I won't rehash the Hell of 2006. What I will say instead is that the things that had once brought me pleasure--my love for the SPIDER-MAN movies--now brought pain. I couldn't watch SM1 without thinking about that time I caught him cheating and how different my life would have been if I'd stood my ground and said, "No, we can't be together like this; it's the second time within the last year that I *KNOW* about and I don't even want to know how many times you'd fooled me before." I couldn't watch SM2 without thinking, "We were so much in love that year. What happened? Was he just playing me? If he was, did I choose not to see it? Why couldn't I have seen this coming sooner?" I would try to put a DVD in, try to watch it...and couldn't get even halfway through before I had to take it out and stop crying. Even as the excitement began to build for SPIDER-MAN 3, even as I kept my own personal countdown and felt myself becoming eager and hopeful for something to just blow my mind, something inside me kept whispering, "You'll just be disappointed again. Peter's going to be a cad in this movie, and you've had way too much experience with cads this past year, and you'll hate it and walk out."
But, then, I turned a corner.
On 28 April,
bimpchildsue and I sat down to watch the new recut of SM2, SPIDER-MAN 2.1. I put it in and resolved to watch it with her no matter how it made me feel.
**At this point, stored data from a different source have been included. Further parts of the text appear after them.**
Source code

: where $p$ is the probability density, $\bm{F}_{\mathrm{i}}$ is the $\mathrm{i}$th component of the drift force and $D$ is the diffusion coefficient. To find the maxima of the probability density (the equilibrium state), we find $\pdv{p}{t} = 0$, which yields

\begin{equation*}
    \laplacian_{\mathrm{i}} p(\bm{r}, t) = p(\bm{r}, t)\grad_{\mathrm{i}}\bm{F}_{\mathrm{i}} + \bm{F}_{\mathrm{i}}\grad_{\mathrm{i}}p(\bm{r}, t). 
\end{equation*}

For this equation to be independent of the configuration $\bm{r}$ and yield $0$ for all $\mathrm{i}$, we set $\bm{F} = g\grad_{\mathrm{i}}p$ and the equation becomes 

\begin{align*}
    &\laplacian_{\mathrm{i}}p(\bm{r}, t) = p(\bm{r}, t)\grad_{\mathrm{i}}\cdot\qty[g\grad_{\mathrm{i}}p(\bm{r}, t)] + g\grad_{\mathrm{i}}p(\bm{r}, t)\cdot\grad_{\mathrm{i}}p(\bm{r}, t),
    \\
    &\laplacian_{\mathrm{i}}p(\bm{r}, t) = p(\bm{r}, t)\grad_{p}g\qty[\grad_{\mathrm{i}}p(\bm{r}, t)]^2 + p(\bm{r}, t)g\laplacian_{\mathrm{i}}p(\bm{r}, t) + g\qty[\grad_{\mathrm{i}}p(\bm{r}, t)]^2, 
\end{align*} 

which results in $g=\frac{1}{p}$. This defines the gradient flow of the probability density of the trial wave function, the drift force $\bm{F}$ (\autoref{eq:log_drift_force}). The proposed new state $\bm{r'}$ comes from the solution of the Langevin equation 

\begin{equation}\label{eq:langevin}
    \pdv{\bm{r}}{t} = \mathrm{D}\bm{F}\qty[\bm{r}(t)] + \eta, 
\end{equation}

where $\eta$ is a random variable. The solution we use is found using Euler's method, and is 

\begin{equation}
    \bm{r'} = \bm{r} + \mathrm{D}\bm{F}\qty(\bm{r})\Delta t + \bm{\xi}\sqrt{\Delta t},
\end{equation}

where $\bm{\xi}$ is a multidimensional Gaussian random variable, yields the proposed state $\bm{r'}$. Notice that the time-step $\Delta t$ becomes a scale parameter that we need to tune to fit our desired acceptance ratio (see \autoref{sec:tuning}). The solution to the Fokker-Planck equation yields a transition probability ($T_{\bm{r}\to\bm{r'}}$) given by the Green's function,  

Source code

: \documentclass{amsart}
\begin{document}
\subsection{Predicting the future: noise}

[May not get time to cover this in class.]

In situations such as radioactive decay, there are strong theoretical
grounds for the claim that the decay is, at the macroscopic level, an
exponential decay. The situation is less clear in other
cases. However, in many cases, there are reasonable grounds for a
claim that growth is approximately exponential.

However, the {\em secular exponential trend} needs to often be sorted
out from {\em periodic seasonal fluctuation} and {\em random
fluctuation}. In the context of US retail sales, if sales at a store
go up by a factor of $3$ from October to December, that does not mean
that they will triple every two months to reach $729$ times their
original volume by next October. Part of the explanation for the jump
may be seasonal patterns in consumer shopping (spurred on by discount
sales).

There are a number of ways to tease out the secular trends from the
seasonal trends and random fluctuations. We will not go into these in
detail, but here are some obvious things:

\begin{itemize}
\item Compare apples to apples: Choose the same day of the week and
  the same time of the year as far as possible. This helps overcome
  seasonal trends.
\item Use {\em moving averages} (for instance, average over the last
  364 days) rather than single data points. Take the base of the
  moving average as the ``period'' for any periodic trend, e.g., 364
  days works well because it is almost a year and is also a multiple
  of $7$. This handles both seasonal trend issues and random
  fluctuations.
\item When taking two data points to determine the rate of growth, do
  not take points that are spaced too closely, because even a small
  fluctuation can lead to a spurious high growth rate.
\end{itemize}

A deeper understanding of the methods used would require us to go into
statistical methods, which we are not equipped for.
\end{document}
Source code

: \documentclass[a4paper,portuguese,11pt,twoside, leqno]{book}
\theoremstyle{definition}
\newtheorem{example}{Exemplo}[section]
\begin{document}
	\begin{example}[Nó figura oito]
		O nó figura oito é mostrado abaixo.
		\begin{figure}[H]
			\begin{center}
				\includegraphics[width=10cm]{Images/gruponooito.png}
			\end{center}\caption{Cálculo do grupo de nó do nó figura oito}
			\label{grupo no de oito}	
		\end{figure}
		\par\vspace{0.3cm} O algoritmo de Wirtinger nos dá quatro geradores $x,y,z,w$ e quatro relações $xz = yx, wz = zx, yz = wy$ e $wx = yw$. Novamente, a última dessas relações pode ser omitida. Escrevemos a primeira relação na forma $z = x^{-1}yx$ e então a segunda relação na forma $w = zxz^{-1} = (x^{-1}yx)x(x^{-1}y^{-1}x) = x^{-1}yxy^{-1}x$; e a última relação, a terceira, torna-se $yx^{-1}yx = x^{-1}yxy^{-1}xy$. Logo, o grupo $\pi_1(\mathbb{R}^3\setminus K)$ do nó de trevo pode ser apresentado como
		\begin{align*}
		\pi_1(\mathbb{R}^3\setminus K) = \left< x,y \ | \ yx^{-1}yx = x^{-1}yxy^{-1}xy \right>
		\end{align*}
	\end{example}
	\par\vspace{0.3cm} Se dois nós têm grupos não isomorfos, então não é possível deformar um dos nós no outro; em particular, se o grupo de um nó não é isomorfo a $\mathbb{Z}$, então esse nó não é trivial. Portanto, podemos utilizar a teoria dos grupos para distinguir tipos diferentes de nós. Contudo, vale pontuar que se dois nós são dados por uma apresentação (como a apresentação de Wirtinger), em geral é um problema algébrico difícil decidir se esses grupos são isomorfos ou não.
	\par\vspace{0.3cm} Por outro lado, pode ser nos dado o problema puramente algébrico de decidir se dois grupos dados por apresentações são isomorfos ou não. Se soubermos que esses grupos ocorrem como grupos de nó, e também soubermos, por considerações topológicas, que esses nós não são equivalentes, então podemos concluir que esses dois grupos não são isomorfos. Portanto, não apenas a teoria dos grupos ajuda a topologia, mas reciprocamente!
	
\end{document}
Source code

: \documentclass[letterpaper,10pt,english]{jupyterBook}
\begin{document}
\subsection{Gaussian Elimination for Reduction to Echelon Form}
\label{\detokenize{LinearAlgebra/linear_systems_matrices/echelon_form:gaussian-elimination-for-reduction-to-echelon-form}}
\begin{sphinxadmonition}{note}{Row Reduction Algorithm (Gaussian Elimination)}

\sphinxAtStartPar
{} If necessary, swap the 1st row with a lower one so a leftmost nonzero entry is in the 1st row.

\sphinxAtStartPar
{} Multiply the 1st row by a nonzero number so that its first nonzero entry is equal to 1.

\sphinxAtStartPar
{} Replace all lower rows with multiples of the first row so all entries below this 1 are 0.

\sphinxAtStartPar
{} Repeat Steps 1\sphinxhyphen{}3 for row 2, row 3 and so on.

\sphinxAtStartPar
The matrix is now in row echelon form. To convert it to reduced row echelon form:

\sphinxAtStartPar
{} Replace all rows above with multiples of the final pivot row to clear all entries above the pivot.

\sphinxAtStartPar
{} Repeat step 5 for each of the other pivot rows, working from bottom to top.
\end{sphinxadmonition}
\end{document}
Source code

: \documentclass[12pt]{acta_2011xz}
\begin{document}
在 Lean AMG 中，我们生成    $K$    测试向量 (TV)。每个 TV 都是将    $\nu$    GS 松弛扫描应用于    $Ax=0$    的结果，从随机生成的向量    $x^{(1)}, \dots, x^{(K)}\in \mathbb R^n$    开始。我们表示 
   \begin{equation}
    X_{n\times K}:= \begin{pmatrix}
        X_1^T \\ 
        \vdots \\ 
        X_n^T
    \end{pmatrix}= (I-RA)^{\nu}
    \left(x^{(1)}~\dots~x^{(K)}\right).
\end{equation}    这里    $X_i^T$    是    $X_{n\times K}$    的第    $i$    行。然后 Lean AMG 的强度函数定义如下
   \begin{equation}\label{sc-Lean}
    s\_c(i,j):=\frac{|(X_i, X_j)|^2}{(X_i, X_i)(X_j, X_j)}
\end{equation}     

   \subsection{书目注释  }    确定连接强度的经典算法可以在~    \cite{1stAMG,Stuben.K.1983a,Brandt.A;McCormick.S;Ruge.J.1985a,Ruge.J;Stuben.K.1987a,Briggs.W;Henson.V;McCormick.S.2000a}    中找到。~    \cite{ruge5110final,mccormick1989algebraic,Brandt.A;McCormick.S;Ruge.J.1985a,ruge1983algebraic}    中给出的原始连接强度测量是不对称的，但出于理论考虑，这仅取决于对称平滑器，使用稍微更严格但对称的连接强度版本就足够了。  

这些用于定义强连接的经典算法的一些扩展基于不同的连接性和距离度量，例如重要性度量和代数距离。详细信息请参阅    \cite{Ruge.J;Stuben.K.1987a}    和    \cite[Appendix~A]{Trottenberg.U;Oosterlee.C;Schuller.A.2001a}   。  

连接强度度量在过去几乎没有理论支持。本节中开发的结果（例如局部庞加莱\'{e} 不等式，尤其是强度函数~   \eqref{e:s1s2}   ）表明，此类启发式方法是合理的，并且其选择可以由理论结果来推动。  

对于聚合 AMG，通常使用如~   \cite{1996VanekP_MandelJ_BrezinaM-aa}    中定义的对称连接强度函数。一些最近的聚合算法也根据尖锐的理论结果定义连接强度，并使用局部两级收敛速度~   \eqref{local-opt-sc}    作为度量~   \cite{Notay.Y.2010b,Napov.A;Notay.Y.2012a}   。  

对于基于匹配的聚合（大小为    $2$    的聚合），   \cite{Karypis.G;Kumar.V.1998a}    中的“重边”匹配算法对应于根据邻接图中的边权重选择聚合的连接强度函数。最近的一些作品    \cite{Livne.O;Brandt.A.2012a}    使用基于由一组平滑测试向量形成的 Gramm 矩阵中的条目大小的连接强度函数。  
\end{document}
After a few minutes, I realized that I wasn't feeling pain, or humiliation, or anger, or anything else. I was feeling...enjoyment. I was happy. Again. For the first time in months, I could truly say I was happy.
So, when I walked into SPIDER-MAN 3 for the 2359 showing on 3 May 2007, I knew that no matter what, I was going to let the emotions I feel take reign and just...feel them. And I did. And when the movie ended, I was sobbing. Not just because of the sadness of the denouement of the final fight scene, but because I felt finally free of all my grief and sorrow. I felt happy at a SPIDER-MAN movie again, and what's more, I felt happy at it without having to filter my happiness through
jcsbimp's messed up emotions.
I was laughing through tears when I called my friend (who'd once told me I could call her day, night, whatever) at 0241 on 4 May 2007. I was so happy, so bubbly, so excited, confessing that I was ridiculously unobjective about how freaking wonderful SPIDER-MAN 3 was. I rambled at length about how much I loved things, how wonderfully entertaining the Jazz Club dance scene was, etc. And then I started crying again, and I said, "I can't believe I'm still crying. I'm just so jazzed about this whole movie. It was just that good. And I'm sorry I'm a rambling mess at 0300 or whatever-the-Hell time it is there."
My friend said something that reminded me of why I love her so incredibly much. She said, "I'll gladly wake up at 3 AM to listen to you sound THIS happy anytime."
She knew what I needed to hear, and she knew why this moment of happiness meant to much to me. And that is the greatest gift I have ever received.
So, I'm not going to be objective about SPIDER-MAN 3 for a while. Try to understand. Better yet, go see it and don't sit there and analyze it. Just go with the emotions it generates within you. You'll have the best time ever. Trust me.